Judge Wiener's dissenting opinion again returns to Greek mythology to create a Damo-clean-like injury sufficient to convey standing upon the Does:
[T]he Does have presented ample record evidence to show that every single day that their children attend school they are subjected to the threat of a constitutional injury.... The Does ... object to their children's being forced personally to run the risk every day of being subjected to a religion-endorsing program that operates in their very own schools. This ever-present, tangible risk, faced in the very school buildings that they are compelled by law to attend, is more than sufficient to vest the Does with Article III standing, as injured parties, to bring their complaint.
This "ample record evidence” remains unidentified, a secret safeguarded from the rest of us.
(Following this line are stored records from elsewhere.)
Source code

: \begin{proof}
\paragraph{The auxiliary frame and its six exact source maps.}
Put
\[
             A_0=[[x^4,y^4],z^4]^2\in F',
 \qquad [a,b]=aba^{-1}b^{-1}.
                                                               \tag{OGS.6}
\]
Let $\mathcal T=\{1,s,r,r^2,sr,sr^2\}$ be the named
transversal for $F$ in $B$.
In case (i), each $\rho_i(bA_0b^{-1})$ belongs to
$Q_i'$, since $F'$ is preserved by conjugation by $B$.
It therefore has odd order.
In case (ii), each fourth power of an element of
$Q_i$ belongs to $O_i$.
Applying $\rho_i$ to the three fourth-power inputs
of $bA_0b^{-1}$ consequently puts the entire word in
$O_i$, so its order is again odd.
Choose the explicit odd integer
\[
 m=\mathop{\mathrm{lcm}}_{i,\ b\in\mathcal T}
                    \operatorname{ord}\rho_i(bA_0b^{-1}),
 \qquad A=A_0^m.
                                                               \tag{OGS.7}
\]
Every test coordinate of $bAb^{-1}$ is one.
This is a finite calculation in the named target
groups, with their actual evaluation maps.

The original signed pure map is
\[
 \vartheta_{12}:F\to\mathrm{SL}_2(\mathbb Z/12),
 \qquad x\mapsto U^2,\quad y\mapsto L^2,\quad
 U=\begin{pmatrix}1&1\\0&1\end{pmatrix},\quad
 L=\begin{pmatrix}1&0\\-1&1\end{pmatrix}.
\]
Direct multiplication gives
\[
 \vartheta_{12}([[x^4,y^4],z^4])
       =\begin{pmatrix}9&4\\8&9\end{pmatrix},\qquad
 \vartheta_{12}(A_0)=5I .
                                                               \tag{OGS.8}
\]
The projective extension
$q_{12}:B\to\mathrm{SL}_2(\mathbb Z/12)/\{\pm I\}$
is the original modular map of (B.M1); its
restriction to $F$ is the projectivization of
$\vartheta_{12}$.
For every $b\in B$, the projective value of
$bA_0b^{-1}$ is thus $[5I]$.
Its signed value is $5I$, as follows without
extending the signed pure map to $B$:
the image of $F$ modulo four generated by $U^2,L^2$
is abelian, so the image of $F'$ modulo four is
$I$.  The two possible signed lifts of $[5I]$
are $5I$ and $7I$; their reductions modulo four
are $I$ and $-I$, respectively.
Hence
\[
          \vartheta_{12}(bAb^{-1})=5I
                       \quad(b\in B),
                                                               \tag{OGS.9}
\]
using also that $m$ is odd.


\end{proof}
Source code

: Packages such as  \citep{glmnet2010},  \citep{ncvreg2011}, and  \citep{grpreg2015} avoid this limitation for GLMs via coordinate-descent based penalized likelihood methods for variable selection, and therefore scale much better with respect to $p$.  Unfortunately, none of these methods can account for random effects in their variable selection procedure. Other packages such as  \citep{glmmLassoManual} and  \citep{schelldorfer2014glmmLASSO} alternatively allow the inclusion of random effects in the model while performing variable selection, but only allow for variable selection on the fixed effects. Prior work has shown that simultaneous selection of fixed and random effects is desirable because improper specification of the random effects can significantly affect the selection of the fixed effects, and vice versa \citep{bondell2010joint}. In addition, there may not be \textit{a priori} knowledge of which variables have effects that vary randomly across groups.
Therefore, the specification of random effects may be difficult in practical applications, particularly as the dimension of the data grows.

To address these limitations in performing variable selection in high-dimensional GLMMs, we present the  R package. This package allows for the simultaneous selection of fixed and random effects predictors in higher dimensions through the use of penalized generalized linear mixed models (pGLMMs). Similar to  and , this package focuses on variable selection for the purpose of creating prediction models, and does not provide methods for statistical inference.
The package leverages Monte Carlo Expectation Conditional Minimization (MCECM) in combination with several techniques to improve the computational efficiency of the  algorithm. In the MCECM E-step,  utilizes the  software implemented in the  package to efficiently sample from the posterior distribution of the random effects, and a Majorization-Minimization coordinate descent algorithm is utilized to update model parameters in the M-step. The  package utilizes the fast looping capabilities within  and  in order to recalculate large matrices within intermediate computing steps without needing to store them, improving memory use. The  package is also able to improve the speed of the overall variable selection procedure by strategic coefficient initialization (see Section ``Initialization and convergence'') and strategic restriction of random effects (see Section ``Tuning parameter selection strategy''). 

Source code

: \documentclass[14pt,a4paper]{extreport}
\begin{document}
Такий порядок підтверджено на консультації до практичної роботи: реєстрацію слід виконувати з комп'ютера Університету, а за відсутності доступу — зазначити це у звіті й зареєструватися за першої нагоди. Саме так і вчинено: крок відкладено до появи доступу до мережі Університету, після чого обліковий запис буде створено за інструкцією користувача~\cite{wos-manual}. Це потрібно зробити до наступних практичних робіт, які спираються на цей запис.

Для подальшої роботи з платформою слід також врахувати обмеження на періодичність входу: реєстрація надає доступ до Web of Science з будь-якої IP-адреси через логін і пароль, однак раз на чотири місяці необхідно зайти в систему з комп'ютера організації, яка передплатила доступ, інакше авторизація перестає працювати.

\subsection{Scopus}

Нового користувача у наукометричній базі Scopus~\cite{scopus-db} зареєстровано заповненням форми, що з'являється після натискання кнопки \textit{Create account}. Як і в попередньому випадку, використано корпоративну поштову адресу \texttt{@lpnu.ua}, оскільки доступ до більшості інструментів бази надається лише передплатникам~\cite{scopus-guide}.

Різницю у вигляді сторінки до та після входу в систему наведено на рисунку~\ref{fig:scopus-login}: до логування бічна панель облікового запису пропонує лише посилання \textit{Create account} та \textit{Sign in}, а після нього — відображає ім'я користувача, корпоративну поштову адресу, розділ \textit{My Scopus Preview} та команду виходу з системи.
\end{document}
It does seem that some plaintiff would have at least observed this omnipresent threat that is a feature of his/her daily life. There is not, however, a scintilla of evidence in the record to suggest that any plaintiff ever felt "threatened” by the Clergy in Schools Program.
It is worth noting that the completely different arguments with respect to standing offered by Judge Higginbotham and Judge Wiener underscore the total absence of any alleged injury or proof of injury in the record. These arguments make pellucid that the different injuries asserted by them are simply judge-created.
. To conclude that the Does have suffered an injury, it is necessary for Judge Higginbotham to brush aside Supreme Court authority and to rely on three opinions of our sister circuits. After reviewing these opinions, it is still unclear where the support for Judge Higginbotham’s conclusion can be found.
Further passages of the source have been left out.